[Stored data]
_ _ _ _ _

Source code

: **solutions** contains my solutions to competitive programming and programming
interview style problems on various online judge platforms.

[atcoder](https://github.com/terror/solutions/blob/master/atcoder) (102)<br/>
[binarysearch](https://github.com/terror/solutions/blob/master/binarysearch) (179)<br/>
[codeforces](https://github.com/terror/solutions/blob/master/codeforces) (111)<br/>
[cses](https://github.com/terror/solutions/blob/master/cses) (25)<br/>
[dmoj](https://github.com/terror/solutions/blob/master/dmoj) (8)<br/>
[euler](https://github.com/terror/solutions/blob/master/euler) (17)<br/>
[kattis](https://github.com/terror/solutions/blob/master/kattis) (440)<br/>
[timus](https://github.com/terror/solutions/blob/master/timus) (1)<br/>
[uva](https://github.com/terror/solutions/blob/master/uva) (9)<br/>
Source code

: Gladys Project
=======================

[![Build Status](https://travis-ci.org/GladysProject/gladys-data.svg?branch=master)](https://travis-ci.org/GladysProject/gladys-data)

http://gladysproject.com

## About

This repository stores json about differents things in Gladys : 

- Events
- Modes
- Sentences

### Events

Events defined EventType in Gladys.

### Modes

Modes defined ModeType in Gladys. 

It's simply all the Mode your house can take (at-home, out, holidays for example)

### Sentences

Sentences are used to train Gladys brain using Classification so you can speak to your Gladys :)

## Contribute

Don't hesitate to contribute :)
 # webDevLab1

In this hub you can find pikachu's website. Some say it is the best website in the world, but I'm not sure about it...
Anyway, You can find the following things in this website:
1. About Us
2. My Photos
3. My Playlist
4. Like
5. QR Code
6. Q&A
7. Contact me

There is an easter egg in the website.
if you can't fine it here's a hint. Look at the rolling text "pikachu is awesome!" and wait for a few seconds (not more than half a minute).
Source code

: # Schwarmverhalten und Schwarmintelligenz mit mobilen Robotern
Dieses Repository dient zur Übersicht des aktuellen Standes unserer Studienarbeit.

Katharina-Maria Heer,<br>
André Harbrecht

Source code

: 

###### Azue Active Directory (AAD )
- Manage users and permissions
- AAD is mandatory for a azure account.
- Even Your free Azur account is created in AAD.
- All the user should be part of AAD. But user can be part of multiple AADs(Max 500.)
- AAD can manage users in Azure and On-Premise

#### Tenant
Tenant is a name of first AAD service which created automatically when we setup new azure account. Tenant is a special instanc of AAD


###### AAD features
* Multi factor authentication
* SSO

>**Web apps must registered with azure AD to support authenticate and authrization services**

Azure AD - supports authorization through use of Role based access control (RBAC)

_ _ _ _ _

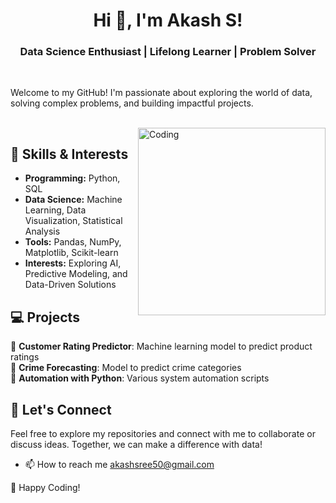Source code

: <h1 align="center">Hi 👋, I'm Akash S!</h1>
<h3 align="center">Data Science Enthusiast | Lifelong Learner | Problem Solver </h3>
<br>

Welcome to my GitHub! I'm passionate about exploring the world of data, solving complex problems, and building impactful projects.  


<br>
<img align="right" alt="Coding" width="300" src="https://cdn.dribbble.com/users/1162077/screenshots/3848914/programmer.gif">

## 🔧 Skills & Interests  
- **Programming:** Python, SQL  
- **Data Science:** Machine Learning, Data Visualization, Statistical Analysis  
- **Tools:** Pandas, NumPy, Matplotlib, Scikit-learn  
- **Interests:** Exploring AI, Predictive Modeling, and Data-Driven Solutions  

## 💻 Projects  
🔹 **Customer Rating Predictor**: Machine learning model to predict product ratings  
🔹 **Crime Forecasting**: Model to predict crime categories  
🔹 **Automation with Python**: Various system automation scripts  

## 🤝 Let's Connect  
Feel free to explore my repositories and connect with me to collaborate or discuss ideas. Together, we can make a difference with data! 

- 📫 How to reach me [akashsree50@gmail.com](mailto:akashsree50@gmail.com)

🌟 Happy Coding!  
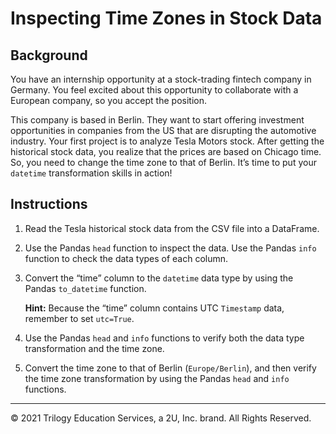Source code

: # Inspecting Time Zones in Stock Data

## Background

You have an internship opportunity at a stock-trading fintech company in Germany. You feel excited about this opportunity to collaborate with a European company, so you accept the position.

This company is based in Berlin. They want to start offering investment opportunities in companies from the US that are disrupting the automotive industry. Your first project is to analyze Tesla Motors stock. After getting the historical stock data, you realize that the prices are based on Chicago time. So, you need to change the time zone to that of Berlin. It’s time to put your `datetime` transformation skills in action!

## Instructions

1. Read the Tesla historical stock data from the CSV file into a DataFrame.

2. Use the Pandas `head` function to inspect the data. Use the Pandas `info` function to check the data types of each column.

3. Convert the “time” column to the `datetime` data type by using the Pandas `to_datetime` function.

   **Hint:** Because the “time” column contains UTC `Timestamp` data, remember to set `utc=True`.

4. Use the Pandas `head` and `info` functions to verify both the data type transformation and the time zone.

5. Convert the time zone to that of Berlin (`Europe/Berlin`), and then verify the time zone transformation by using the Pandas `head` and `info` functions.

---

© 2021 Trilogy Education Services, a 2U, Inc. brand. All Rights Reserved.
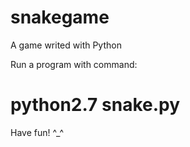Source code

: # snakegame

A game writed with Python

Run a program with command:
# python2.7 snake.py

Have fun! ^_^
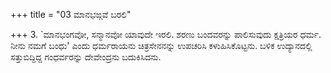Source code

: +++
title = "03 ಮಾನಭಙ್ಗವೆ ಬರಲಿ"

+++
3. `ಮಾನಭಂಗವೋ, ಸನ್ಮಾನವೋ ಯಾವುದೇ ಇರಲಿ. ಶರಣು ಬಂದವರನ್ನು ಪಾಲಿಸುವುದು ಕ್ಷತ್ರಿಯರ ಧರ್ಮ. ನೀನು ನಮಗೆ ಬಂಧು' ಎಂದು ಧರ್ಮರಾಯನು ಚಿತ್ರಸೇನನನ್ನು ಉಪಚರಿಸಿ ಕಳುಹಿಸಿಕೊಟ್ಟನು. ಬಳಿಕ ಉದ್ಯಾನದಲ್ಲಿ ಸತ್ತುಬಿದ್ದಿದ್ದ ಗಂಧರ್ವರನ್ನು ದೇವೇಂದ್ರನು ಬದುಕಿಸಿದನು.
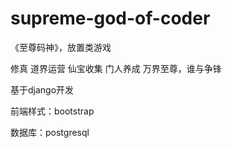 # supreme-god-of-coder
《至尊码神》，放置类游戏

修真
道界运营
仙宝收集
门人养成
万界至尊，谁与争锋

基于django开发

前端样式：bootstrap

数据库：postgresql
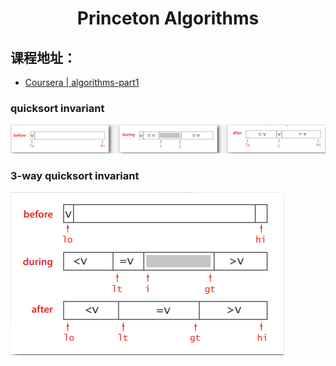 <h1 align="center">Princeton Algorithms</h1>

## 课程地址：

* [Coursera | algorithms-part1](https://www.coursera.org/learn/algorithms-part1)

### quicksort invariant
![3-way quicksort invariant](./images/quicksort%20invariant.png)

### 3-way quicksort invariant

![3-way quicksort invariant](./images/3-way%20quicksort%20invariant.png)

_ _ _ _ _

• [ACTIVITY]:
The reply should hold exactly the lines above, starting at the line with "## Background" and ending at the line with "数据库：postgresql", and no pictures.

• [RESULT]:
## Background

You have an internship opportunity at a stock-trading fintech company in Germany. You feel excited about this opportunity to collaborate with a European company, so you accept the position.

This company is based in Berlin. They want to start offering investment opportunities in companies from the US that are disrupting the automotive industry. Your first project is to analyze Tesla Motors stock. After getting the historical stock data, you realize that the prices are based on Chicago time. So, you need to change the time zone to that of Berlin. It’s time to put your `datetime` transformation skills in action!

## Instructions

1. Read the Tesla historical stock data from the CSV file into a DataFrame.

2. Use the Pandas `head` function to inspect the data. Use the Pandas `info` function to check the data types of each column.

3. Convert the “time” column to the `datetime` data type by using the Pandas `to_datetime` function.

   **Hint:** Because the “time” column contains UTC `Timestamp` data, remember to set `utc=True`.

4. Use the Pandas `head` and `info` functions to verify both the data type transformation and the time zone.

5. Convert the time zone to that of Berlin (`Europe/Berlin`), and then verify the time zone transformation by using the Pandas `head` and `info` functions.

---

© 2021 Trilogy Education Services, a 2U, Inc. brand. All Rights Reserved.
Source code

: # snakegame

A game writed with Python

Run a program with command:
# python2.7 snake.py

Have fun! ^_^
Source code

: +++
title = "03 ಮಾನಭಙ್ಗವೆ ಬರಲಿ"

+++
3. `ಮಾನಭಂಗವೋ, ಸನ್ಮಾನವೋ ಯಾವುದೇ ಇರಲಿ. ಶರಣು ಬಂದವರನ್ನು ಪಾಲಿಸುವುದು ಕ್ಷತ್ರಿಯರ ಧರ್ಮ. ನೀನು ನಮಗೆ ಬಂಧು' ಎಂದು ಧರ್ಮರಾಯನು ಚಿತ್ರಸೇನನನ್ನು ಉಪಚರಿಸಿ ಕಳುಹಿಸಿಕೊಟ್ಟನು. ಬಳಿಕ ಉದ್ಯಾನದಲ್ಲಿ ಸತ್ತುಬಿದ್ದಿದ್ದ ಗಂಧರ್ವರನ್ನು ದೇವೇಂದ್ರನು ಬದುಕಿಸಿದನು.
 # supreme-god-of-coder
《至尊码神》，放置类游戏

修真
道界运营
仙宝收集
门人养成
万界至尊，谁与争锋

基于django开发

前端样式：bootstrap

数据库：postgresql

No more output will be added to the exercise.